If consent appears problematic as a lawful basis, then the fact that the right to object applies to processing carried out on the legitimate interests basis may sway controllers against relying on it as an alternative. However, there is a potential exemption where personal data is processed for scientific research or statistical purposes under Article 89(1).
Processing for archiving in the public interest, scientific research or statistical purposes
Article 89 GDPR
Article 89 covers safeguards and derogations relating to processing for archiving purposes in the public interest, scientific research purposes or statistical purposes (also historical research purposes). Life sciences businesses may find themselves subject to these safeguards but may also benefit from exemptions.
Under Article 89, all processing of personal data for scientific research or statistical purposes must be subject to appropriate safeguards, key to which are data minimisation, including by pseudonymisation. Where these purposes can be fulfilled by further processing which does not identify individuals (for example anonymisation), then they should be applied.
Article 89 is the also main source of exemptions and derogations from GDPR compliance for life sciences data. Member States or the EU itself may provide for derogations from a number of the data subject rights in relation to data processed for scientific research or statistical purposes. These are:
- Right of access (Article 15)
- Right to rectification (Article 16)
- Right to restriction (Article 18)
- Right to object to processing (Article 21)
Where data is processed for archiving purposes in the public interest, derogations may also be made from the right to notification and erasure, and the right to data portability. This means that the position will vary across Member States depending on which derogations are provided for under national law.
In the UK, the DPA18 covers the Article 89 derogations in Schedule 1, Part 6. To the extent that exercising their rights would prevent or impair scientific research or statistical purposes, data controllers to do not have to give effect to:
- Article 15(1) to (3)
- Article 16
- Article 18(1)
- Article 21(1)
as long as the data is processed in accordance with Article 89(1), as supplemented by section 19 DPA18, and provided (in relation to Article 15(1) and (3)) that the results of the research or any resulting statistics are not made available in a form which identifies a data subject. Some additional exemptions are available in relation to archiving in the public interest.
No review of the impact of the GDPR is complete without those dreaded words, "4% of annual global turnover". That is the most stringent available sanction in the regulatory arsenal of the GDPR and it is safe to say that only the most egregious and persistent breaches of the GDPR are likely to attract that level of penalties. It would, however, be wrong to assume they will be reserved for large businesses.

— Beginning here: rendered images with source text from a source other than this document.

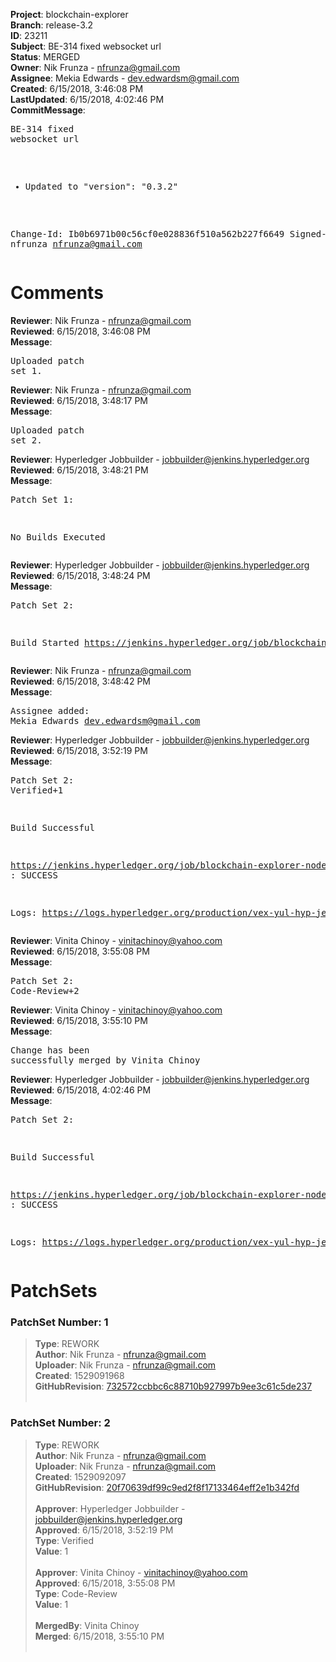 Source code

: <strong>Project</strong>: blockchain-explorer</br><strong>Branch</strong>: release-3.2<br><strong>ID</strong>: 23211<br><strong>Subject</strong>: BE-314 fixed websocket url<br><strong>Status</strong>: MERGED<br><strong>Owner</strong>: Nik Frunza - nfrunza@gmail.com<br><strong>Assignee</strong>: Mekia Edwards - dev.edwardsm@gmail.com<br><strong>Created</strong>: 6/15/2018, 3:46:08 PM<br><strong>LastUpdated</strong>: 6/15/2018, 4:02:46 PM<br><strong>CommitMessage</strong>:<br><pre>BE-314 fixed websocket url

* Updated to "version": "0.3.2"

Change-Id: Ib0b6971b00c56cf0e028836f510a562b227f6649
Signed-off-by: nfrunza <nfrunza@gmail.com>
</pre><h1>Comments</h1><strong>Reviewer</strong>: Nik Frunza - nfrunza@gmail.com<br><strong>Reviewed</strong>: 6/15/2018, 3:46:08 PM<br><strong>Message</strong>: <pre>Uploaded patch set 1.</pre><strong>Reviewer</strong>: Nik Frunza - nfrunza@gmail.com<br><strong>Reviewed</strong>: 6/15/2018, 3:48:17 PM<br><strong>Message</strong>: <pre>Uploaded patch set 2.</pre><strong>Reviewer</strong>: Hyperledger Jobbuilder - jobbuilder@jenkins.hyperledger.org<br><strong>Reviewed</strong>: 6/15/2018, 3:48:21 PM<br><strong>Message</strong>: <pre>Patch Set 1:

No Builds Executed</pre><strong>Reviewer</strong>: Hyperledger Jobbuilder - jobbuilder@jenkins.hyperledger.org<br><strong>Reviewed</strong>: 6/15/2018, 3:48:24 PM<br><strong>Message</strong>: <pre>Patch Set 2:

Build Started https://jenkins.hyperledger.org/job/blockchain-explorer-node6-verify-x86_64/198/</pre><strong>Reviewer</strong>: Nik Frunza - nfrunza@gmail.com<br><strong>Reviewed</strong>: 6/15/2018, 3:48:42 PM<br><strong>Message</strong>: <pre>Assignee added: Mekia Edwards <dev.edwardsm@gmail.com></pre><strong>Reviewer</strong>: Hyperledger Jobbuilder - jobbuilder@jenkins.hyperledger.org<br><strong>Reviewed</strong>: 6/15/2018, 3:52:19 PM<br><strong>Message</strong>: <pre>Patch Set 2: Verified+1

Build Successful 

https://jenkins.hyperledger.org/job/blockchain-explorer-node6-verify-x86_64/198/ : SUCCESS

Logs: https://logs.hyperledger.org/production/vex-yul-hyp-jenkins-3/blockchain-explorer-node6-verify-x86_64/198</pre><strong>Reviewer</strong>: Vinita Chinoy - vinitachinoy@yahoo.com<br><strong>Reviewed</strong>: 6/15/2018, 3:55:08 PM<br><strong>Message</strong>: <pre>Patch Set 2: Code-Review+2</pre><strong>Reviewer</strong>: Vinita Chinoy - vinitachinoy@yahoo.com<br><strong>Reviewed</strong>: 6/15/2018, 3:55:10 PM<br><strong>Message</strong>: <pre>Change has been successfully merged by Vinita Chinoy</pre><strong>Reviewer</strong>: Hyperledger Jobbuilder - jobbuilder@jenkins.hyperledger.org<br><strong>Reviewed</strong>: 6/15/2018, 4:02:46 PM<br><strong>Message</strong>: <pre>Patch Set 2:

Build Successful 

https://jenkins.hyperledger.org/job/blockchain-explorer-node6-merge-x86_64/105/ : SUCCESS

Logs: https://logs.hyperledger.org/production/vex-yul-hyp-jenkins-3/blockchain-explorer-node6-merge-x86_64/105</pre><h1>PatchSets</h1><h3>PatchSet Number: 1</h3><blockquote><strong>Type</strong>: REWORK<br><strong>Author</strong>: Nik Frunza - nfrunza@gmail.com<br><strong>Uploader</strong>: Nik Frunza - nfrunza@gmail.com<br><strong>Created</strong>: 1529091968<br><strong>GitHubRevision</strong>: [732572ccbbc6c88710b927997b9ee3c61c5de237](https://github.com/hyperledger/blockchain-explorer/commit/732572ccbbc6c88710b927997b9ee3c61c5de237)<br><br></blockquote><h3>PatchSet Number: 2</h3><blockquote><strong>Type</strong>: REWORK<br><strong>Author</strong>: Nik Frunza - nfrunza@gmail.com<br><strong>Uploader</strong>: Nik Frunza - nfrunza@gmail.com<br><strong>Created</strong>: 1529092097<br><strong>GitHubRevision</strong>: [20f70639df99c9ed2f8f17133464eff2e1b342fd](https://github.com/hyperledger/blockchain-explorer/commit/20f70639df99c9ed2f8f17133464eff2e1b342fd)<br><br><strong>Approver</strong>: Hyperledger Jobbuilder - jobbuilder@jenkins.hyperledger.org<br><strong>Approved</strong>: 6/15/2018, 3:52:19 PM<br><strong>Type</strong>: Verified<br><strong>Value</strong>: 1<br><br><strong>Approver</strong>: Vinita Chinoy - vinitachinoy@yahoo.com<br><strong>Approved</strong>: 6/15/2018, 3:55:08 PM<br><strong>Type</strong>: Code-Review<br><strong>Value</strong>: 1<br><br><strong>MergedBy</strong>: Vinita Chinoy<br><strong>Merged</strong>: 6/15/2018, 3:55:10 PM<br><br></blockquote>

Organisations which are seen to be trying to do the right thing (and can demonstrate that) are less likely to attract the highest sanctions. This goes back to the issue of accountability. If you are doing your best to comply with the GDPR and are demonstrably trying to work with it and cooperate with regulators, then the maximum penalties for breach are unlikely to be issued.
That's a lot of information to take on board
This is a very high level overview of some of the issues life sciences businesses may need to consider when working towards GDPR compliance and detailed legal advice should always be taken. It's worth noting that Brexit won't change anything aside from the issue of data flows from the EEA to the UK (as mentioned above).